**RECORDS TO USE:**
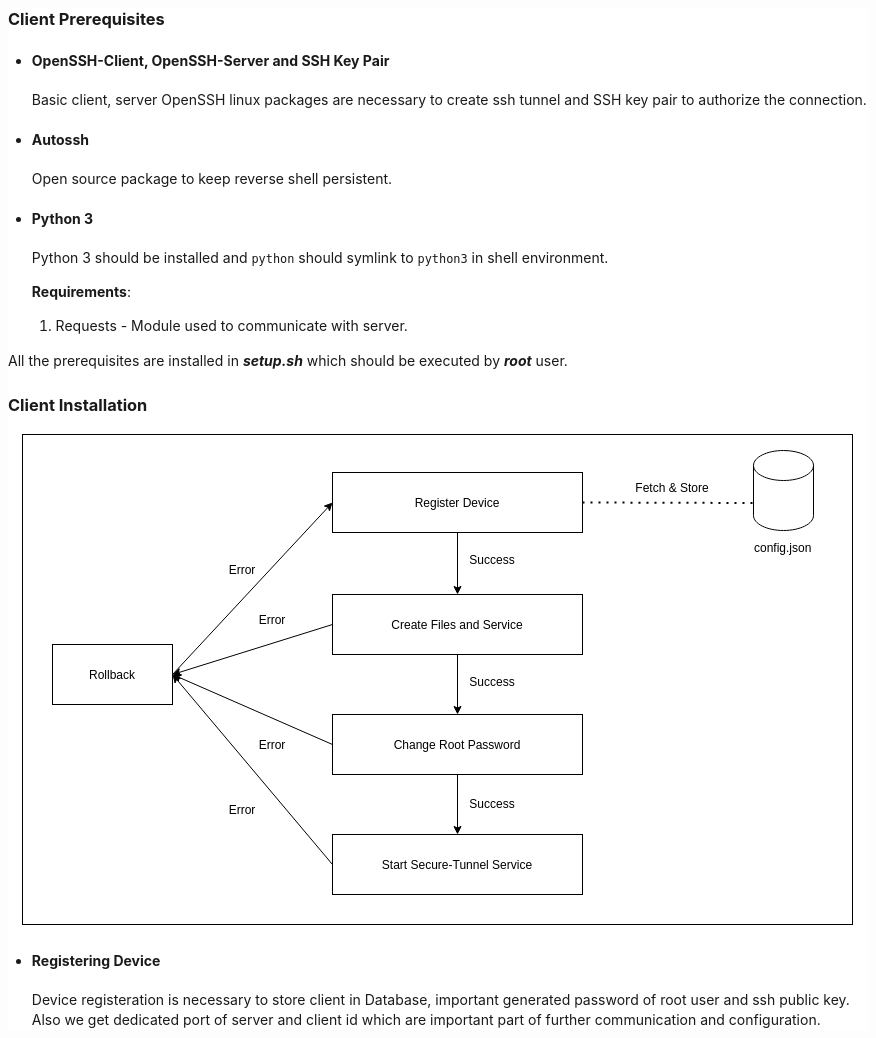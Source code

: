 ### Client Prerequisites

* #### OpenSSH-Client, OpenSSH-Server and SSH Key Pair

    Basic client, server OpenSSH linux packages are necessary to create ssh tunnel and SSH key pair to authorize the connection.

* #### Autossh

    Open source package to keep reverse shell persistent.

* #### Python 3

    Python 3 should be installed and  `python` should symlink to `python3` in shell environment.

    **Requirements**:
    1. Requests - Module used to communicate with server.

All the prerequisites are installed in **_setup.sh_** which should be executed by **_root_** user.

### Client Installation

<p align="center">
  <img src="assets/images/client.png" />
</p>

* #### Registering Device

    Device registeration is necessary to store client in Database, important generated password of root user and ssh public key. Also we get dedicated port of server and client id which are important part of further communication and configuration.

--

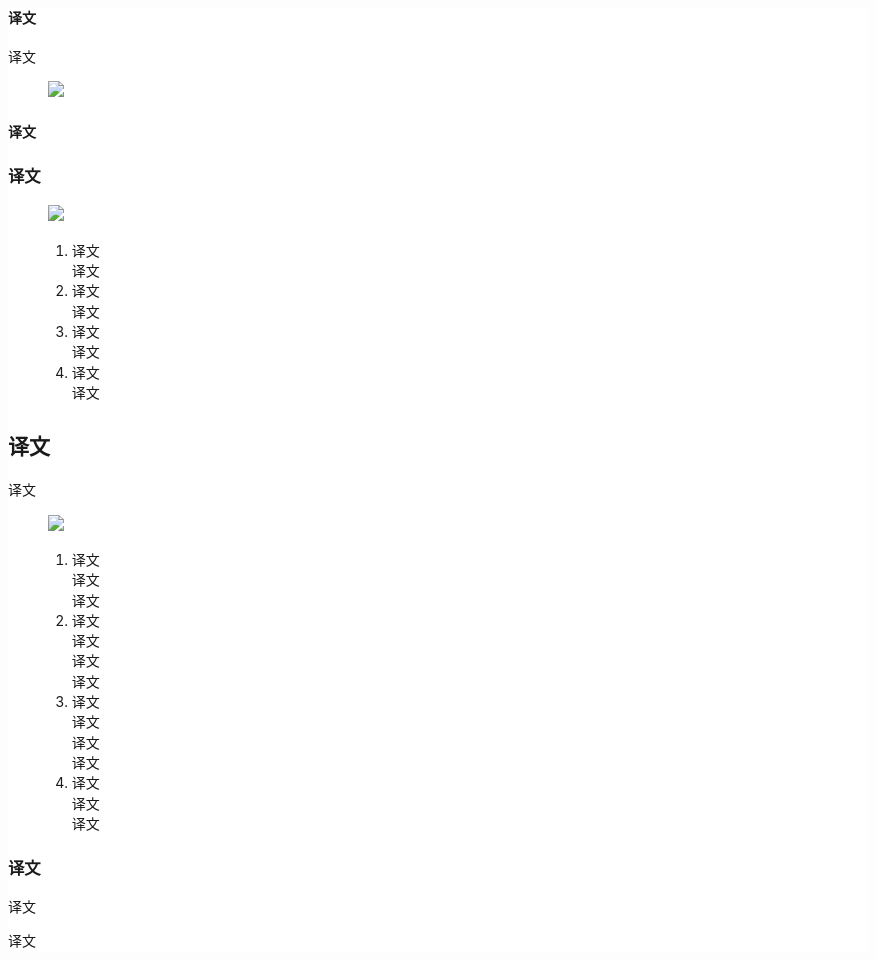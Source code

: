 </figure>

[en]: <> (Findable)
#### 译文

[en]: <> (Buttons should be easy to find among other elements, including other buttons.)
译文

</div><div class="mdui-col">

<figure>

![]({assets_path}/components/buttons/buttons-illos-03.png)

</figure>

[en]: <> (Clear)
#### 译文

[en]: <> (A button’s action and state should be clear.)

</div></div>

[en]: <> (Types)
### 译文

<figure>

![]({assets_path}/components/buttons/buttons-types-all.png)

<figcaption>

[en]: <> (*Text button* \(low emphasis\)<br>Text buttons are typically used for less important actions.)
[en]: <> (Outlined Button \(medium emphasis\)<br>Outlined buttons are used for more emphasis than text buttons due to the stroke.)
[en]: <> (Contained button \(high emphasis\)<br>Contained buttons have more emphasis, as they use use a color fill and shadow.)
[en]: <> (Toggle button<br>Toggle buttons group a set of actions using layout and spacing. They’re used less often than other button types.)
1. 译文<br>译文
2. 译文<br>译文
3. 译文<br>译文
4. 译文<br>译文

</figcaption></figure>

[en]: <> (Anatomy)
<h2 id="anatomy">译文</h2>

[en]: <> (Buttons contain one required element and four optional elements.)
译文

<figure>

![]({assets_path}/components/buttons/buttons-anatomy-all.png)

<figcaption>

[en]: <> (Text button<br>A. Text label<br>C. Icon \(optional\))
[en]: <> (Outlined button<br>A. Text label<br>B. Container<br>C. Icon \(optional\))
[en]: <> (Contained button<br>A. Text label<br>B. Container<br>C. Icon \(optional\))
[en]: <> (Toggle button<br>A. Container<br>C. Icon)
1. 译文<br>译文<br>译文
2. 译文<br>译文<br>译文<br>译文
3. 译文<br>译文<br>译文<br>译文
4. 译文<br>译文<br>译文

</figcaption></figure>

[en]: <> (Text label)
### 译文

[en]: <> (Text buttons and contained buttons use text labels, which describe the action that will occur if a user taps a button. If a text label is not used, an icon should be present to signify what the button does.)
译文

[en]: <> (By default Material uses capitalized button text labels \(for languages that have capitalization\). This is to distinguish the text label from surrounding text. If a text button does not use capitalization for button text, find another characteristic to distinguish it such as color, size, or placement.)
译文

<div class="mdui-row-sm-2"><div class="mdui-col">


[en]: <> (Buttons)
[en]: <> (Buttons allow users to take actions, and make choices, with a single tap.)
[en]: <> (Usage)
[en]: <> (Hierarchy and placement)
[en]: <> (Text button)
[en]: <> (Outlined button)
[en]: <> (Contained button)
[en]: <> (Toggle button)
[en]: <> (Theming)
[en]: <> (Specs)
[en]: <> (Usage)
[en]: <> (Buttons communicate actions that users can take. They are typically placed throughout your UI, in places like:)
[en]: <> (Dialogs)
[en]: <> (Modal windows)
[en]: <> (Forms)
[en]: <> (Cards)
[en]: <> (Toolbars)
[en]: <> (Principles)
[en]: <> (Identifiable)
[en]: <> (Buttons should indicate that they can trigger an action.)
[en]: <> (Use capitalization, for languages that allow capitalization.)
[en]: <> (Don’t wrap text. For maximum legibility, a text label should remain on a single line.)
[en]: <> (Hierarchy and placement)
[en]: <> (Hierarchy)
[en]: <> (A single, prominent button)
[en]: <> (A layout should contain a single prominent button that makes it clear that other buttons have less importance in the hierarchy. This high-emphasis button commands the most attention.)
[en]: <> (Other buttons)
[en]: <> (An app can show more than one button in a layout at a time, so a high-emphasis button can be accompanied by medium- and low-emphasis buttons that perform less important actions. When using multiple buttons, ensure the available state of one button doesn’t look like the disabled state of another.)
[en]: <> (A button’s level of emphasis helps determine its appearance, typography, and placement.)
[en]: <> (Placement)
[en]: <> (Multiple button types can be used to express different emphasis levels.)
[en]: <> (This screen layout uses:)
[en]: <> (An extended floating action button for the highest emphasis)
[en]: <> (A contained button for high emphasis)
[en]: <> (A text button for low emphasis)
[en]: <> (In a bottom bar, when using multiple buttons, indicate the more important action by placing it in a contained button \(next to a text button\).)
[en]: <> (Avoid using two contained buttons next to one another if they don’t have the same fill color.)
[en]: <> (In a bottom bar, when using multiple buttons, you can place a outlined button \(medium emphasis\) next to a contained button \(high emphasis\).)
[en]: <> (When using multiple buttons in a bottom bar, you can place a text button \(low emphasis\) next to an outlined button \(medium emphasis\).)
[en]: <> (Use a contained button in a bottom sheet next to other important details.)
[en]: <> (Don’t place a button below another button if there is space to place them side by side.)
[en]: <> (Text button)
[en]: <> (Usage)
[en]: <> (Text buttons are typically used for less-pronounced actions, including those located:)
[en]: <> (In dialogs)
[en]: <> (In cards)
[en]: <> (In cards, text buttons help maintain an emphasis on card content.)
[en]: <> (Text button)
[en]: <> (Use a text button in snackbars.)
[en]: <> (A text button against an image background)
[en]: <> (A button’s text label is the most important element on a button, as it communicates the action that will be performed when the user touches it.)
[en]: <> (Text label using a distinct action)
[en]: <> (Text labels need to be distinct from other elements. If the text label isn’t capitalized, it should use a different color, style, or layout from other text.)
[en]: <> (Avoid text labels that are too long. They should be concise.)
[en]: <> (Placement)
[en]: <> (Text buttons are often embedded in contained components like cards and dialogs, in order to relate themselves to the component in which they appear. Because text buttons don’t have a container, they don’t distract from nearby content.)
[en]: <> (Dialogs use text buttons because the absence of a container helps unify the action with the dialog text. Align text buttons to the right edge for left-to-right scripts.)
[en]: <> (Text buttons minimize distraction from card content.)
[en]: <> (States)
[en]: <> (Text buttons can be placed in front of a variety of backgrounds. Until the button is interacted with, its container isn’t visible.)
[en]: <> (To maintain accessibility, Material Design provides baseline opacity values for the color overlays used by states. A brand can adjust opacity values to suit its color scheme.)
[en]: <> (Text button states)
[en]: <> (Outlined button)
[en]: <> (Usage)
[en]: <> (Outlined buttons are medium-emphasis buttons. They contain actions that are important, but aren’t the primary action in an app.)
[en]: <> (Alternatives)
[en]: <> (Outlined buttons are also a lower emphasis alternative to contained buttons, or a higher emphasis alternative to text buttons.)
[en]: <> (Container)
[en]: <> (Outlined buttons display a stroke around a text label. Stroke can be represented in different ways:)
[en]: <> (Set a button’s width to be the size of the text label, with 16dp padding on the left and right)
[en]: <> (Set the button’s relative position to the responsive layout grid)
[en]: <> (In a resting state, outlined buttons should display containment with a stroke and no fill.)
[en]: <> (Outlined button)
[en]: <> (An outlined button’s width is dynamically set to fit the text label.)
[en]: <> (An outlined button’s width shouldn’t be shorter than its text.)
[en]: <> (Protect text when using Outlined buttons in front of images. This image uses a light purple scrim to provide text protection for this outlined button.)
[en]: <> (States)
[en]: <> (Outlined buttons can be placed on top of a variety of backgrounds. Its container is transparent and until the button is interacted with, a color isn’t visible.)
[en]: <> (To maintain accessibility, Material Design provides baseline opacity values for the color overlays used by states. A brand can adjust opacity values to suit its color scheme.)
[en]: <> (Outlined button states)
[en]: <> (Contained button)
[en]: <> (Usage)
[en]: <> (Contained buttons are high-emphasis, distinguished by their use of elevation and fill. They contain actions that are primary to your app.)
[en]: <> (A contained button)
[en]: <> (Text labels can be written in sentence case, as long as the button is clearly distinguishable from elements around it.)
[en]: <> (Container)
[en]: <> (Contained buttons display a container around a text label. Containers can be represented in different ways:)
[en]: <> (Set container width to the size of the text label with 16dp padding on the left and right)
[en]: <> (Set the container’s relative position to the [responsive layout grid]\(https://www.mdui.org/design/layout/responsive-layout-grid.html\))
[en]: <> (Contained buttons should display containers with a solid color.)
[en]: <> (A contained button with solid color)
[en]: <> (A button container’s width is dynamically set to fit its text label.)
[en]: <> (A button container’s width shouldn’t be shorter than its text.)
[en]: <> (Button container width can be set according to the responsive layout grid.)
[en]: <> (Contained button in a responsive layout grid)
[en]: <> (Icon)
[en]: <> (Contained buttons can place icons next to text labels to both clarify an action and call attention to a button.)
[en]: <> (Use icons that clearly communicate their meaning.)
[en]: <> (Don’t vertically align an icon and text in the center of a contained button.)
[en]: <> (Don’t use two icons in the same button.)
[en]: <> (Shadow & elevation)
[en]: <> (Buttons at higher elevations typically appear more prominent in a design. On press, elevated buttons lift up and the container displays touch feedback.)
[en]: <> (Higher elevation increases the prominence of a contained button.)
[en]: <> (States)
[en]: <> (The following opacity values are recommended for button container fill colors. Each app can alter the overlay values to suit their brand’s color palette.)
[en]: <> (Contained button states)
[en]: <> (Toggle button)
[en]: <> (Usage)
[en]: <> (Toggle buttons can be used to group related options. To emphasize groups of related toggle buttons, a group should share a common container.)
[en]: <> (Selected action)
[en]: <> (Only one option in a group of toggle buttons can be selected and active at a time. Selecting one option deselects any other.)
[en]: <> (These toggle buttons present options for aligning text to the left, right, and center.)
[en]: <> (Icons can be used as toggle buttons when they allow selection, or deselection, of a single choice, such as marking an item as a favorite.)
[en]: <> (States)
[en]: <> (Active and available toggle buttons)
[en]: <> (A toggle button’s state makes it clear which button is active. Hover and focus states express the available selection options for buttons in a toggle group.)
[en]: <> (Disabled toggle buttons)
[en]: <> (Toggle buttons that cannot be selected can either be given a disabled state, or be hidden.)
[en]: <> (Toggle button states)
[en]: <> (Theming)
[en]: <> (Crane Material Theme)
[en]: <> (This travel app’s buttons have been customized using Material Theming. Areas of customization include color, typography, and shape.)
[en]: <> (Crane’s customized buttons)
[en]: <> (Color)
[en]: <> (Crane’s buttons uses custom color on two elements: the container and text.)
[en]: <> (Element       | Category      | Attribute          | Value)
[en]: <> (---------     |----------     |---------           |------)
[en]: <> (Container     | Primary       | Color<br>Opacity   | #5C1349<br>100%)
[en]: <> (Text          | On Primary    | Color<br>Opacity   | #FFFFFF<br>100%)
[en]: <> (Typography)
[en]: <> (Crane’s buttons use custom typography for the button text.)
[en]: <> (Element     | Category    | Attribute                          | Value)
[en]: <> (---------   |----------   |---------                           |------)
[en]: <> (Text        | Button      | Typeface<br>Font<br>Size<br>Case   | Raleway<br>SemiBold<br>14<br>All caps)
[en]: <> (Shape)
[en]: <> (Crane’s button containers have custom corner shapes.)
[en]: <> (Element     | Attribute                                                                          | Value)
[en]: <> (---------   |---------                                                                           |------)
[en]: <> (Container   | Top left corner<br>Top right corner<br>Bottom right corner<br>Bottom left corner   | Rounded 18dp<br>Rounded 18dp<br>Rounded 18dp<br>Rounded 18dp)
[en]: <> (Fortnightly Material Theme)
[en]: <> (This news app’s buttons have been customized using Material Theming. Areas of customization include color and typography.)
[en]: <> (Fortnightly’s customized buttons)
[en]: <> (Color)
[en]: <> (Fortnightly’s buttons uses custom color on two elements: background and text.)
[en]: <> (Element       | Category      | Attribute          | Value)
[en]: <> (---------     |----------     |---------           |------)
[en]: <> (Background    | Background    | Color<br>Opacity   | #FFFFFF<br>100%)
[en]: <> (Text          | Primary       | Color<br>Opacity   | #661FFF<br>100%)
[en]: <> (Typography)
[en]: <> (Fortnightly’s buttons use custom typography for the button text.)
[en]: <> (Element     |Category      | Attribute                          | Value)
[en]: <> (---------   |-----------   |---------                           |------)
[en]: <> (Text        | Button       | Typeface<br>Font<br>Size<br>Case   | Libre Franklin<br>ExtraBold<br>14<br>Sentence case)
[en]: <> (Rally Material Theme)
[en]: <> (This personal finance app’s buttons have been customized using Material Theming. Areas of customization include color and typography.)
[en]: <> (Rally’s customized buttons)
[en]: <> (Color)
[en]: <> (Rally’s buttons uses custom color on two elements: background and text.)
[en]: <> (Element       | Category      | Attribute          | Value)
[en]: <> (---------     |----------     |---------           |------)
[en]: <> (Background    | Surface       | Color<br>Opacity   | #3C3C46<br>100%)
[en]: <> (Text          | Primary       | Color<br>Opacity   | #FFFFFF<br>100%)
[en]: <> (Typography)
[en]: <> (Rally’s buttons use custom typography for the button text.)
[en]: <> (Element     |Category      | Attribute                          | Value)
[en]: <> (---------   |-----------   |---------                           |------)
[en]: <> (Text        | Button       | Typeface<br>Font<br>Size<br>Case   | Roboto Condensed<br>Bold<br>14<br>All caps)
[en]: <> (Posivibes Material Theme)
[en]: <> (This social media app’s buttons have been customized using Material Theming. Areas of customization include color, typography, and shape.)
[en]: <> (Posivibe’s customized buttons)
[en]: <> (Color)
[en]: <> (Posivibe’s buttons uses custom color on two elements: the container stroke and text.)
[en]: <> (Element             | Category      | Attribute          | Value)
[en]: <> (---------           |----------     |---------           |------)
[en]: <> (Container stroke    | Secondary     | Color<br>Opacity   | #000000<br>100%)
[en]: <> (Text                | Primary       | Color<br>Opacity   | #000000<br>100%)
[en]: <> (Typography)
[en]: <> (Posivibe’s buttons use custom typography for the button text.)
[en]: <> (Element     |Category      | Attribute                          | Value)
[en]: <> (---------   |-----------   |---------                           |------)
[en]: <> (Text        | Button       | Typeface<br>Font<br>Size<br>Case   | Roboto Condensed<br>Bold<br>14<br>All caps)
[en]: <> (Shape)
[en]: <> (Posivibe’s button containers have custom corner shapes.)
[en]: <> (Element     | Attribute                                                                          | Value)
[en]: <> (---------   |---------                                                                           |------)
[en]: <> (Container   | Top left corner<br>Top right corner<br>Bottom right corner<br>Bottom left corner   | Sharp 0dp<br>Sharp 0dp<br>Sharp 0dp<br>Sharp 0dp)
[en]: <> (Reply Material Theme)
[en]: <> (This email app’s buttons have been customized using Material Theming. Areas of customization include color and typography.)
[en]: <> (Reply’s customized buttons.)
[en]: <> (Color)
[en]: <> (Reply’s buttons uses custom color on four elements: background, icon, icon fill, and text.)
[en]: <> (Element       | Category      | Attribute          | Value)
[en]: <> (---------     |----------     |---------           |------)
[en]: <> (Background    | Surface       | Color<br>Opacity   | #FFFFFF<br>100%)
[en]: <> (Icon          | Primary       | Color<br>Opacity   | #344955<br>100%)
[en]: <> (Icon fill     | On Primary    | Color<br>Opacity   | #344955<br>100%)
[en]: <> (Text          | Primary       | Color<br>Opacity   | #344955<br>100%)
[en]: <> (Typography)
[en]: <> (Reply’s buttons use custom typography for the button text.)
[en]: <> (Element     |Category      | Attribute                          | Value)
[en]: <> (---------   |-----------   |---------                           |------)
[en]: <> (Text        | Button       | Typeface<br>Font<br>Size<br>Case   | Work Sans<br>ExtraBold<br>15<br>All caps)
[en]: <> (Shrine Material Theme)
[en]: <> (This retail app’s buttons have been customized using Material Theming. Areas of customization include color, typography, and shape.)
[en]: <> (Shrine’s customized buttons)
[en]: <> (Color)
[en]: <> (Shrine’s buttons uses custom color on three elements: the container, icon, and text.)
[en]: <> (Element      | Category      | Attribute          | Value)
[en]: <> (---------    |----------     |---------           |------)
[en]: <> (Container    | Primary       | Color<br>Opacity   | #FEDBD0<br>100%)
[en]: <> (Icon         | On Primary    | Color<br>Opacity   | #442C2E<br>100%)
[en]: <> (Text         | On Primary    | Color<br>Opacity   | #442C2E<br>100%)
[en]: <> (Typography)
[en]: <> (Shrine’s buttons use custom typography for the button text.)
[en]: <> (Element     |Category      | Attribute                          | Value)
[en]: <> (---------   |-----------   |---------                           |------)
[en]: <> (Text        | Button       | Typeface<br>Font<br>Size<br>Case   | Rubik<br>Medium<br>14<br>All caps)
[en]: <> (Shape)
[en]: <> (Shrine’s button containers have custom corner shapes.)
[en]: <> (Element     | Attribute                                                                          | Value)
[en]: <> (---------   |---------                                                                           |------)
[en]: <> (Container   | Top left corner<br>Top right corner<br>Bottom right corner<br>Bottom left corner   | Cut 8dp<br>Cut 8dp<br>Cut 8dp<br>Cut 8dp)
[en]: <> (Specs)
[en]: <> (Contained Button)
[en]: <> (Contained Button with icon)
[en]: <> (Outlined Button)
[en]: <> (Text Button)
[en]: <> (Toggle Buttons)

**TASK:**
Only a number is wanted here: the count of lines in the data that include the word "center".

**SOLUTION:**
3